Direction of Forces on an Euler Spiral Path | Intuitive Explanation

[sophiecentaur]

P√2 = F t₄₅. Suppose we try some other strategy for time t₄₅. Let the 45 degree direction be the y direction. If for any part of the time we direct some of the available F in the x direction then during that time F_y < F. Thus the integral of F_y over time t₄₅ will be less than P√2, and we will not have achieved the desired result.

I think haruspex's explanation qualifies as proof. If you need expansion on it, you should pinpoint exactly which point of it you want expanded.

As an alternative consider the reference frame where the astronaut was initially at rest. Here he has to accelerate from 0 to some speed along the 45° line as quickly as possible. Still not obvious?

Thanks for persevering, chaps. I think I have it now.

 

[thinkagain]

So is the 45 degree angle the optimum direction of thrust then? Thanks!

 

[A.T.]

So is the 45 degree angle the optimum direction of thrust then?

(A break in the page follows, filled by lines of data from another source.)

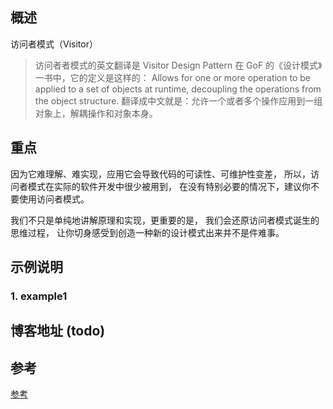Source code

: ## 概述 

访问者模式（Visitor）

> 访问者者模式的英文翻译是 Visitor Design Pattern
> 在 GoF 的《设计模式》一书中，它的定义是这样的：
>   Allows for one or more operation to be applied to a set of objects at runtime, 
>   decoupling the operations from the object structure.
> 翻译成中文就是：允许一个或者多个操作应用到一组对象上，解耦操作和对象本身。

## 重点

因为它难理解、难实现，应用它会导致代码的可读性、可维护性变差，
所以，访问者模式在实际的软件开发中很少被用到，
在没有特别必要的情况下，建议你不要使用访问者模式。

我们不只是单纯地讲解原理和实现，更重要的是，
我们会还原访问者模式诞生的思维过程，
让你切身感受到创造一种新的设计模式出来并不是件难事。

## 示例说明

### 1. example1



## 博客地址 (todo)

## 参考
[参考](https://time.geekbang.org/column/article/221852?utm_source=pinpaizhuanqu&utm_medium=geektime&utm_campaign=guanwang&utm_term=guanwang&utm_content=0511)


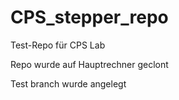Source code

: # CPS_stepper_repo
Test-Repo für CPS Lab

Repo wurde auf Hauptrechner geclont

Test branch wurde angelegt
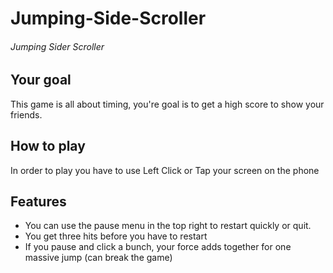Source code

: # Jumping-Side-Scroller
 
###### Jumping Sider Scroller

## Your goal

This game is all about timing, you're goal is to get a high score to show your friends.

## How to play

In order to play you have to use Left Click or Tap your screen on the phone

## Features
 
* You can use the pause menu in the top right to restart quickly or quit.
* You get three hits before you have to restart
* If you pause and click a bunch, your force adds together for one massive jump (can break the game)
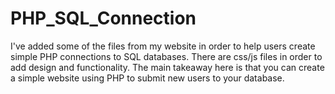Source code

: # PHP_SQL_Connection
I've added some of the files from my website in order to help users create simple PHP connections to SQL databases. There are css/js files in order to add design and functionality. The main takeaway here is that you can create a simple website using PHP to submit new users to your database.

For the equal speed constraint, not for the fixed turn space constraint .

 

[thinkagain]

I see, so we still don't have an answer for that one then?

 

[haruspex]

I see, so we still don't have an answer for that one then?

As I posted, that would make quite a hard problem. In all likelihood, there is no analytical solution. Certainly out of the scope of a homework forum.

 

[jerromyjon]

I just figure after all that, if you can't make the turn quick enough you all stop thrust until you can make the turn by gradually redirecting to the y so you just barely have no x just in time and all y thrust at the boundary. If you have more than enough thrust you start all y direction until you have just enough time to all x up to the boundary and shift 90 degrees at the exact moment you cross, which in my simple mind... the latter resembles an inverse Euler spiral.